HOW TO COMPLETE THIS TASK:
Whenever a line of the material contains the string "session", it should be copied.

RECORDS SHOWN:
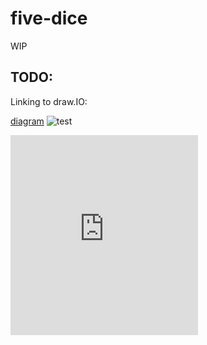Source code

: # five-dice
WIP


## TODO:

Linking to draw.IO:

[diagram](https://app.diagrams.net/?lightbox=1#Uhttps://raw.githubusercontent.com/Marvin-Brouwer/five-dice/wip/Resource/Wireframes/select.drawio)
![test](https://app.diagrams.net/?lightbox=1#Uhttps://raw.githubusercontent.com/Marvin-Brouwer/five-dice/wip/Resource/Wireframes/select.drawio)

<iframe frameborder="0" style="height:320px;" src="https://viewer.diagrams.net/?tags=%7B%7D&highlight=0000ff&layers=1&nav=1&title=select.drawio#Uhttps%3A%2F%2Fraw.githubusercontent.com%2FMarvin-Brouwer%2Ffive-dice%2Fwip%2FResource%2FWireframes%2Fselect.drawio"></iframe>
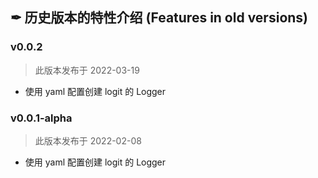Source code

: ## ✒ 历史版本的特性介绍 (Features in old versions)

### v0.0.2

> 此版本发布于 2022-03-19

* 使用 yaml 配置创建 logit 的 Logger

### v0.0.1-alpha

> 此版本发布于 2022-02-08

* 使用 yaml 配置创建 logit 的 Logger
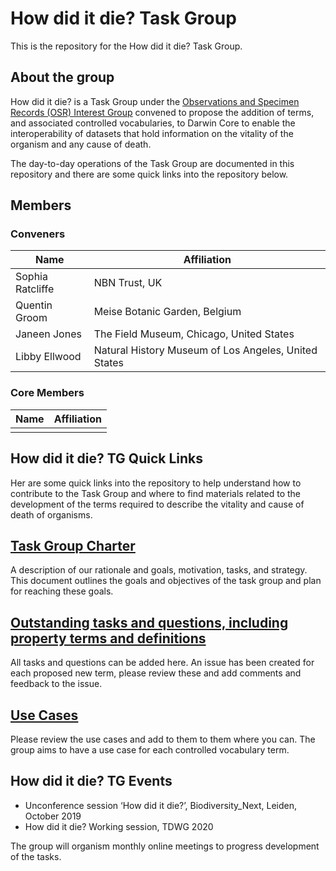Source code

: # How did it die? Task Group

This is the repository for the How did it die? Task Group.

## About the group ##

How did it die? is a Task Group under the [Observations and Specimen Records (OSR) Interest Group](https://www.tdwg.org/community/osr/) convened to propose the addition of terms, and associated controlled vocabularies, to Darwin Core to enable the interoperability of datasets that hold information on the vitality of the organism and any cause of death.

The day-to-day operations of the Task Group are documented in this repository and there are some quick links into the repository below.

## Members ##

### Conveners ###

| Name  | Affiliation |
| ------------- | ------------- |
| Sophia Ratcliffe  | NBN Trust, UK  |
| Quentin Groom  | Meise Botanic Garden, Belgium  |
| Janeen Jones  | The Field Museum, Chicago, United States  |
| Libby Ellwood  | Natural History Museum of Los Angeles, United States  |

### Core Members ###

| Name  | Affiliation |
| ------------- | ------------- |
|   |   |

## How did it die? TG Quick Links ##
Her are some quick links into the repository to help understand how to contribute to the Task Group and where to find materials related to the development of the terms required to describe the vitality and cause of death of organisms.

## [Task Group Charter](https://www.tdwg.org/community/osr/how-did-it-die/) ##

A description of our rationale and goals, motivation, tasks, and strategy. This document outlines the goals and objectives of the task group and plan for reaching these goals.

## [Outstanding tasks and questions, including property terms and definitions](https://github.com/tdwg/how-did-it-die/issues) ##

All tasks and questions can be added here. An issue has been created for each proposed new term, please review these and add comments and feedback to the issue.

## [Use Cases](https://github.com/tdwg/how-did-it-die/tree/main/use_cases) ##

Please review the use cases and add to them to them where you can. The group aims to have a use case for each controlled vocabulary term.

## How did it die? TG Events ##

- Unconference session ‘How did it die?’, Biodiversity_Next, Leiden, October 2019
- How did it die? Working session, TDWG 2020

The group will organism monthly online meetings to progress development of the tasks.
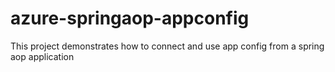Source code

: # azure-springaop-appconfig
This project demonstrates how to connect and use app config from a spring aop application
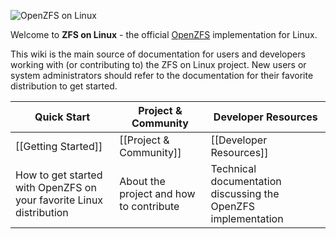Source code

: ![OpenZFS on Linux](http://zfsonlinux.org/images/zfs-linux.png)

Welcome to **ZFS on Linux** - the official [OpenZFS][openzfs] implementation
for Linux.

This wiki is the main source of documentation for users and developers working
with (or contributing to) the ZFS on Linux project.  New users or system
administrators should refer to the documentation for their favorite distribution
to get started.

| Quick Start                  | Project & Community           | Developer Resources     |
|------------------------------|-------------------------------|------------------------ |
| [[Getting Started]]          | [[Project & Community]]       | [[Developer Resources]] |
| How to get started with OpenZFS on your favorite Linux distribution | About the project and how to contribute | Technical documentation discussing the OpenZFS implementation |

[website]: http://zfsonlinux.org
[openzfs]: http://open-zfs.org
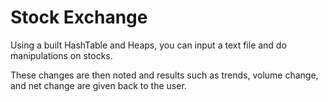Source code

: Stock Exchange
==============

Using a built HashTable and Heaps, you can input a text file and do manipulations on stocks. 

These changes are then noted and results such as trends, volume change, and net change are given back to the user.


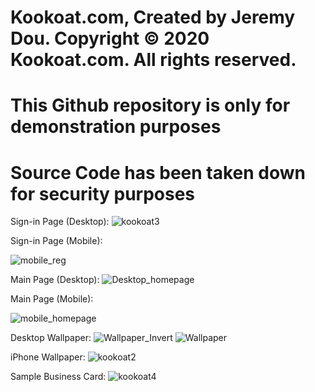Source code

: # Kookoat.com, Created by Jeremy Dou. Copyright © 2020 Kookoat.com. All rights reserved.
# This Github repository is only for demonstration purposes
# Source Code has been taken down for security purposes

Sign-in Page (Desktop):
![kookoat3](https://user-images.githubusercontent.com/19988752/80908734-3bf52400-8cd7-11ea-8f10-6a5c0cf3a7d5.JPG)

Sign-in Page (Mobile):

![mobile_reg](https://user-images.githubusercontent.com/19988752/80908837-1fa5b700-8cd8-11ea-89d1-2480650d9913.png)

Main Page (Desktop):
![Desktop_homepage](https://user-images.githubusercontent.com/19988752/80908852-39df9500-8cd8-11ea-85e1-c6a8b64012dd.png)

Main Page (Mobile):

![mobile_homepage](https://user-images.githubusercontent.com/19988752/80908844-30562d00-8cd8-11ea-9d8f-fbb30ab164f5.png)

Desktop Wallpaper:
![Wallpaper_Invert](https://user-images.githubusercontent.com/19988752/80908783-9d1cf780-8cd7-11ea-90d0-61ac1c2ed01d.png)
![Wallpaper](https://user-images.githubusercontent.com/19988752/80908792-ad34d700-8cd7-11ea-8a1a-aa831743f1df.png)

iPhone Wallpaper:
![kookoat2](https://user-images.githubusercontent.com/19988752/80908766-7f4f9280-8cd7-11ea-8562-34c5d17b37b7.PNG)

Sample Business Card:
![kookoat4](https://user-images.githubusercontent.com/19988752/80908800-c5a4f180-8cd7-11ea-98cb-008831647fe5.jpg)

EXPECTED ANSWER:
- Unconference session ‘How did it die?’, Biodiversity_Next, Leiden, October 2019
- How did it die? Working session, TDWG 2020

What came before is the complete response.